Simone Weil, philosophe.
ÉCRITS DE LONDRES,
NOTE SUR LA SUPPRESSION GÉNÉRALE DES PARTIS POLITIQUES,
Simone Weil, 1941.
(On peut accéder au texte intégral par ce lien )
Simone Weil est l'une des rares philosophes à avoir partagé la “condition ouvrière”. Successivement militante syndicale, proche ou sympathisante des groupes révolutionnaires trotskystes et anarchistes et des formations d'extrême-gauche, elle n’a toutefois adhérer à aucun parti politique. Engagée dans la Résistance au sein des milieux gaullistes de Londres, elle prend position à plusieurs reprises dans ses écrits contre le nazisme et n’a cessé de vivre dans une quête de la justice. Au cours de l'hiver 1932-1933, enseignante au Puy-en-Velay, elle est solidaire des syndicats ouvriers, elle se joint au mouvement de grève contre le chômage et les baisses de salaire, ce qui provoque un scandale. Décidée à vivre avec cinq francs par jour, comme les chômeurs du Puy, elle sacrifie tout le reste de ses émoluments de professeur à la Caisse de Solidarité des mineurs… Voici ce qu’elle pensait des partis politiques :
« C'est d'une part l'héritage de la Terreur, d'autre part l'influence de l'exemple anglais, qui installa les partis dans la vie publique européenne. Le fait qu'ils existent n'est nullement un motif de les conserver. Seul le bien est un motif légitime de conservation. Le mal des partis politiques saute aux yeux. Le problème à examiner, c'est s'il y a en eux un bien qui l'emporte sur le mal et rende ainsi leur existence désirable…. La démocratie, le pouvoir du plus grand nombre, ne sont pas des biens. Ce sont des moyens en vue du bien, estimés efficaces à tort ou à raison…

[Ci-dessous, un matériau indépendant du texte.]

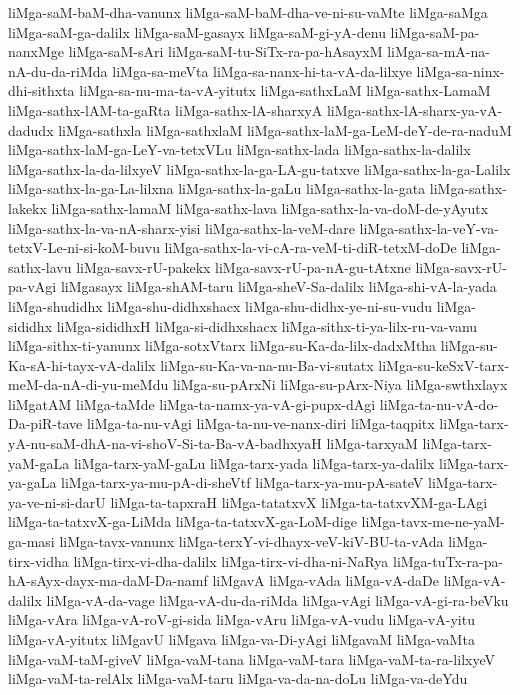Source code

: {liMga-saM-baM-dha-vanunx
liMga-saM-baM-dha-ve-ni-su-vaMte
liMga-saMga
liMga-saM-ga-dalilx
liMga-saM-gasayx
liMga-saM-gi-yA-denu
liMga-saM-pa-nanxMge
liMga-saM-sAri
liMga-saM-tu-SiTx-ra-pa-hAsayxM
liMga-sa-mA-na-nA-du-da-riMda
liMga-sa-meVta
liMga-sa-nanx-hi-ta-vA-da-lilxye
liMga-sa-ninx-dhi-sithxta
liMga-sa-nu-ma-ta-vA-yitutx
liMga-sathxLaM
liMga-sathx-LamaM
liMga-sathx-lAM-ta-gaRta
liMga-sathx-lA-sharxyA
liMga-sathx-lA-sharx-ya-vA-dadudx
liMga-sathxla
liMga-sathxlaM
liMga-sathx-laM-ga-LeM-deY-de-ra-naduM
liMga-sathx-laM-ga-LeY-va-tetxVLu
liMga-sathx-lada
liMga-sathx-la-dalilx
liMga-sathx-la-da-lilxyeV
liMga-sathx-la-ga-LA-gu-tatxve
liMga-sathx-la-ga-Lalilx
liMga-sathx-la-ga-La-lilxna
liMga-sathx-la-gaLu
liMga-sathx-la-gata
liMga-sathx-lakekx
liMga-sathx-lamaM
liMga-sathx-lava
liMga-sathx-la-va-doM-de-yAyutx
liMga-sathx-la-va-nA-sharx-yisi
liMga-sathx-la-veM-dare
liMga-sathx-la-veY-va-tetxV-Le-ni-si-koM-buvu
liMga-sathx-la-vi-cA-ra-veM-ti-diR-tetxM-doDe
liMga-sathx-lavu
liMga-savx-rU-pakekx
liMga-savx-rU-pa-nA-gu-tAtxne
liMga-savx-rU-pa-vAgi
liMgasayx
liMga-shAM-taru
liMga-sheV-Sa-dalilx
liMga-shi-vA-la-yada
liMga-shudidhx
liMga-shu-didhxshacx
liMga-shu-didhx-ye-ni-su-vudu
liMga-sididhx
liMga-sididhxH
liMga-si-didhxshacx
liMga-sithx-ti-ya-lilx-ru-va-vanu
liMga-sithx-ti-yanunx
liMga-sotxVtarx
liMga-su-Ka-da-lilx-dadxMtha
liMga-su-Ka-sA-hi-tayx-vA-dalilx
liMga-su-Ka-va-na-nu-Ba-vi-sutatx
liMga-su-keSxV-tarx-meM-da-nA-di-yu-meMdu
liMga-su-pArxNi
liMga-su-pArx-Niya
liMga-swthxlayx
liMgatAM
liMga-taMde
liMga-ta-namx-ya-vA-gi-pupx-dAgi
liMga-ta-nu-vA-do-Da-piR-tave
liMga-ta-nu-vAgi
liMga-ta-nu-ve-nanx-diri
liMga-taqpitx
liMga-tarx-yA-nu-saM-dhA-na-vi-shoV-Si-ta-Ba-vA-badhxyaH
liMga-tarxyaM
liMga-tarx-yaM-gaLa
liMga-tarx-yaM-gaLu
liMga-tarx-yada
liMga-tarx-ya-dalilx
liMga-tarx-ya-gaLa
liMga-tarx-ya-mu-pA-di-sheVtf
liMga-tarx-ya-mu-pA-sateV
liMga-tarx-ya-ve-ni-si-darU
liMga-ta-tapxraH
liMga-tatatxvX
liMga-ta-tatxvXM-ga-LAgi
liMga-ta-tatxvX-ga-LiMda
liMga-ta-tatxvX-ga-LoM-dige
liMga-tavx-me-ne-yaM-ga-masi
liMga-tavx-vanunx
liMga-terxY-vi-dhayx-veV-kiV-BU-ta-vAda
liMga-tirx-vidha
liMga-tirx-vi-dha-dalilx
liMga-tirx-vi-dha-ni-NaRya
liMga-tuTx-ra-pa-hA-sAyx-dayx-ma-daM-Da-namf
liMgavA
liMga-vAda
liMga-vA-daDe
liMga-vA-dalilx
liMga-vA-da-vage
liMga-vA-du-da-riMda
liMga-vAgi
liMga-vA-gi-ra-beVku
liMga-vAra
liMga-vA-roV-gi-sida
liMga-vAru
liMga-vA-vudu
liMga-vA-yitu
liMga-vA-yitutx
liMgavU
liMgava
liMga-va-Di-yAgi
liMgavaM
liMga-vaMta
liMga-vaM-taM-giveV
liMga-vaM-tana
liMga-vaM-tara
liMga-vaM-ta-ra-lilxyeV
liMga-vaM-ta-relAlx
liMga-vaM-taru
liMga-va-da-na-doLu
liMga-va-deYdu
}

Suit alors une généalogie des idées de bien commun, de démocratie, de J.J. Rousseau à nos jours. Rien n’est moins évident que la “volonté populaire” :
« Quand il y a passion collective dans un pays, il y a probabilité pour que n'importe quelle volonté particulière soit plus proche de la justice et de la raison que la volonté générale, ou plutôt que ce qui en constitue la caricature…
«[en 1789] les représentants s'étaient en grande partie fait connaître au cours de cette coopération [les cahiers de doléances] dans la pensée ; ils en gardaient la chaleur ; ils sentaient le pays attentif à leurs paroles, jaloux de surveiller si elles traduisaient exactement ses aspirations. Pendant quelque temps - peu de temps -ils furent vraiment de simples organes d'expression pour la pensée publique. Pareille chose ne se produisit jamais plus….
« L'usage même des mots de démocratie et de république oblige à examiner avec une attention extrême les deux problèmes que voici :
Comment donner en fait aux hommes qui composent le peuple de France la possibilité d'exprimer parfois un jugement sur les grands problèmes de la vie publique ?
Comment empêcher, au moment où le peuple est interrogé, qu'il circule à travers lui aucune espèce de passion collective ?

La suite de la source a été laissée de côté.